Heterogeneous Voltage Dependence of Inward Rectifier Currents in Spiral Ganglion Neurons

Abstract

Mo, Zun-Li and Robin L. Davis. Heterogeneous voltage dependence of inward rectifier currents in spiral ganglion neurons. J. Neurophysiol. 78: 3019–3027, 1997. Inward rectification was characterized in neonatal spiral ganglion neurons maintained in tissue culture. Whole cell current and voltage-clamp techniques were used to show that the hyperpolarization-activated cationic ( I h) current underlies most or all of the inward rectification demonstrated in these neurons. The average reversal potential (−41.3 mV) and cesium sensitivity were typical of that found in other neurons and cell types. What was unique about the hyperpolarization-activated currents, however, was that the half-maximal voltages ( V 1/2) and slope factors ( k) that characterized I h current activation were graded from neuron to neuron. Voltage-clamp recordings made with standard bath and pipette solutions revealed V 1/2 values that ranged from −78.1 to −122.1 mV, with slope factors from 7.6 to 13.1. These gradations in the voltage-dependent features of the I h current did not result from variability in the recording conditions because independently measured Na+ current-to-voltage relationships were found to be uniform (peak current at −20 mV).

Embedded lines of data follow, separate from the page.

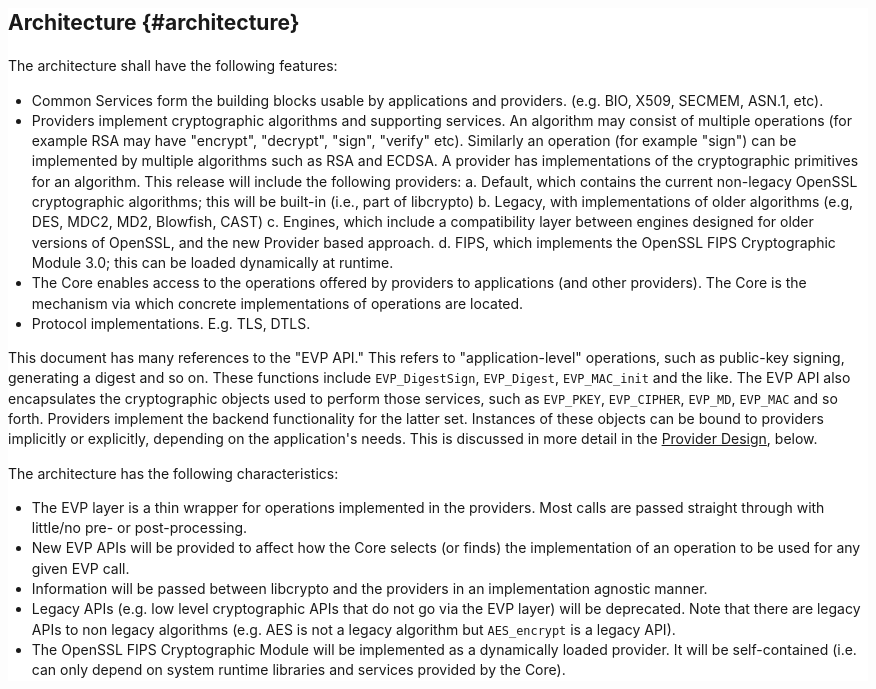 ## Architecture {#architecture}

The architecture shall have the following features:

*   Common Services form the building blocks usable by applications
    and providers. (e.g. BIO, X509, SECMEM, ASN.1, etc).
*   Providers implement cryptographic algorithms and supporting
    services. An algorithm may consist of multiple operations (for
    example RSA may have "encrypt", "decrypt", "sign", "verify"
    etc). Similarly an operation (for example "sign") can be
    implemented by multiple algorithms such as RSA and ECDSA. A
    provider has implementations of the cryptographic primitives for
    an algorithm. This release will include the following providers:
    a.  Default, which contains the current non-legacy OpenSSL
        cryptographic algorithms; this will be built-in (i.e., part of
		libcrypto) 
    b.  Legacy, with implementations of older algorithms (e.g, DES,
		MDC2, MD2, Blowfish, CAST) 
    c.  Engines, which include a compatibility layer between engines
		designed for older versions of OpenSSL, and the new Provider
		based approach. 
    d.  FIPS, which implements the OpenSSL FIPS Cryptographic Module
        3.0; this can be loaded dynamically at runtime. 
*   The Core enables access to the operations offered by providers to
    applications (and other providers). The Core is the mechanism via
    which concrete implementations of operations are located.
*   Protocol implementations. E.g. TLS, DTLS. 

This document has many references to the "EVP API." This refers to
"application-level" operations, such as public-key signing, generating
a digest and so on. These functions include `EVP_DigestSign`,
`EVP_Digest`, `EVP_MAC_init` and the like. The EVP API also
encapsulates the cryptographic objects used to perform those services,
such as `EVP_PKEY`, `EVP_CIPHER`, `EVP_MD`, `EVP_MAC` and so
forth. Providers implement the backend functionality for the latter
set. Instances of these objects can be bound to providers implicitly
or explicitly, depending on the application's needs. This is discussed
in more detail in the [Provider Design](#core-and-provider-design),
below.

The architecture has the following characteristics:

*   The EVP layer is a thin wrapper for operations implemented in the
    providers. Most calls are passed straight through with little/no
    pre- or post-processing.
*   New EVP APIs will be provided to affect how the Core selects (or
    finds) the implementation of an operation to be used for any given
    EVP call.
*   Information will be passed between libcrypto and the providers in
    an implementation agnostic manner.
*   Legacy APIs (e.g. low level cryptographic APIs that do not go via
    the EVP layer) will be deprecated. Note that there are legacy APIs
    to non legacy algorithms (e.g. AES is not a legacy algorithm but
    `AES_encrypt` is a legacy API).
*   The OpenSSL FIPS Cryptographic Module will be implemented as a
    dynamically loaded provider. It will be self-contained (i.e. can
    only depend on system runtime libraries and services provided by
    the Core).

Moreover, the range and average V 1/2 and slope values could be altered with activators [8-(4-chlorophenylthio) adenosine 3′,5′-cyclic monophosphate in combination with okadaic acid] or inhibitors { N-[2-(p-bromocinnamylamino)ethyl]-5-isoquinolinesulfonamide}of protein indicating that I h current heterogeneity most likely resulted from differential phosphorylation.